An Integrated View of Language Development
Beschreibung
Petra Burmeister, Thorsten Piske, Andreas Rohde (Eds.)
An Integrated View of Language Development. Papers in Honor of Henning Wode
ISBN 978-3-88476-488-6, ISBN 3-88476-488-8, 510 S., kt., € 40,00 (2002)
Henning Wode was born in Elmshorn, Northern Germany, on 19 February 1937. He studied English and PE in Hamburg and Freiburg from 1957 to 1962. From 1963 to 1964 he worked as an assistant professor at Freiburg University. In 1964, a scholarship from the British Council led him to Edinburgh University, where he studied phonetics. Back at Freiburg University, he received his doctorate in 1965. Three years later, in 1968, Henning Wode finished his postdoctoral thesis on linguistic aspects of Parkinsonism. The following year he was appointed Professor of English Linguistics at Kiel University, where he has remained since. In the 1980s and 90s several guest professorships brought him to Australia, Canada, Russia, and South Africa. Since the late 1960s, Wode's pronounced research aim has been an integrated theory of language acquisition. "For any profound understanding of man's ability to learn language", he stated in his 1981 classic Learning a Second Language, "it would be necessary to adopt a new approach by integrating what is known about the various types of language acquisition – such as L1, L2, pathological language acquisition, classroom foreign language teaching, etc." Much of his work in the 1970s and early 1980s was based on a large corpus of L2 acquisition data he had gathered during a six-month stay in California with his four then 4- to 9-year-old children. In relating these data to other acquisitional types he was able to identify processes underlying language learning in general.
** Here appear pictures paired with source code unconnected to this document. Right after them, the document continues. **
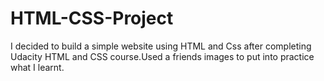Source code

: # HTML-CSS-Project
I decided to build a simple website using HTML and Css after completing Udacity HTML and CSS course.Used a friends images to put into practice what I learnt.
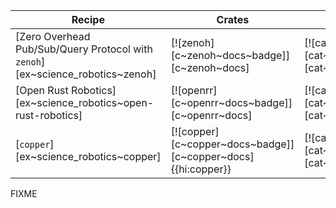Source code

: | Recipe | Crates | Categories |
|--------|--------|------------|
| [Zero Overhead Pub/Sub/Query Protocol with `zenoh`][ex~science_robotics~zenoh] | [![zenoh][c~zenoh~docs~badge]][c~zenoh~docs] | [![cat~science::robotics][cat~science::robotics~badge]][cat~science::robotics] |
| [Open Rust Robotics][ex~science_robotics~open-rust-robotics] | [![openrr][c~openrr~docs~badge]][c~openrr~docs] | [![cat~science::robotics][cat~science::robotics~badge]][cat~science::robotics] |
| [`copper`][ex~science_robotics~copper] | [![copper][c~copper~docs~badge]][c~copper~docs]{{hi:copper}} | [![cat~science::robotics][cat~science::robotics~badge]][cat~science::robotics] |

<div class="hidden">
FIXME
</div>
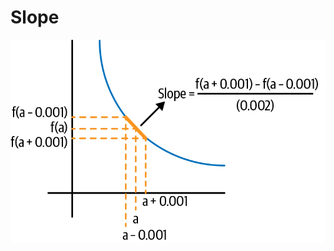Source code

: # Slope

<div align="center">
  <img src="https://github.com/gauravgola96/dl_scratch/blob/fa3179e186ae71faf27b7b168ba3f3894759d65b/foundation/derivatives/dlfs_0104.png"/>
</div>

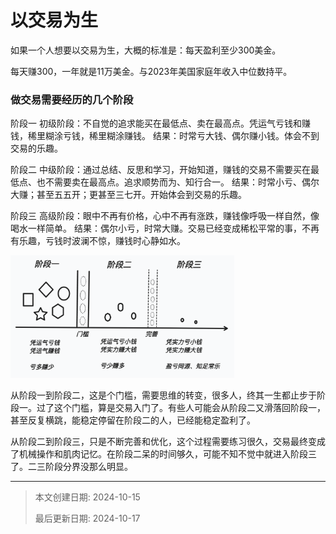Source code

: # 以交易为生

如果一个人想要以交易为生，大概的标准是：每天盈利至少300美金。

每天赚300，一年就是11万美金。与2023年美国家庭年收入中位数持平。

### 做交易需要经历的几个阶段

阶段一  初级阶段：不自觉的追求能买在最低点、卖在最高点。凭运气亏钱和赚钱，稀里糊涂亏钱，稀里糊涂赚钱。
结果：时常亏大钱、偶尔赚小钱。体会不到交易的乐趣。

阶段二  中级阶段：通过总结、反思和学习，开始知道，赚钱的交易不需要买在最低点、也不需要卖在最高点。追求顺势而为、知行合一。
结果：时常小亏、偶尔大赚；甚至五五开；更甚至三七开。开始体会到交易的乐趣。

阶段三  高级阶段：眼中不再有价格，心中不再有涨跌，赚钱像呼吸一样自然，像喝水一样简单。
结果：偶尔小亏，时常大赚。交易已经变成稀松平常的事，不再有乐趣，亏钱时波澜不惊，赚钱时心静如水。

<img src="image/image-20241016123616748.png" alt="image-20241016123616748" style="zoom:35%;" />

从阶段一到阶段二，这是个门槛，需要思维的转变，很多人，终其一生都止步于阶段一。过了这个门槛，算是交易入门了。有些人可能会从阶段二又滑落回阶段一，甚至反复横跳，能稳定停留在阶段二的人，已经能稳定盈利了。

从阶段二到阶段三，只是不断完善和优化，这个过程需要练习很久，交易最终变成了机械操作和肌肉记忆。在阶段二呆的时间够久，可能不知不觉中就进入阶段三了。二三阶段分界没那么明显。



---

> 本文创建日期: 2024-10-15
>
> 最后更新日期: 2024-10-17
In the late 1980s, Wode set out for two projects that should define the scope of his work to this day: In 1989, along with Ursula Pieper, he conducted an extensive project on early phonological development, funded by the German Science Foundation. At about the same time, in the wake of European integration, he became fascinated with the idea of supporting immersion programs to promote multilingualism. In the Kiel Project on Immersion and Bilingual Education, Henning Wode put his insights into language acquisition to bilingual classroom practice and along with a research team of students and collaborators, he not only gathered and evaluated a wealth of data from bilingual programs in secondary schools, but also in preschools and elementary schools. This volume in honor of Henning Wode's 65th birthday collects contributions from internationally renowned scholars as well as his students.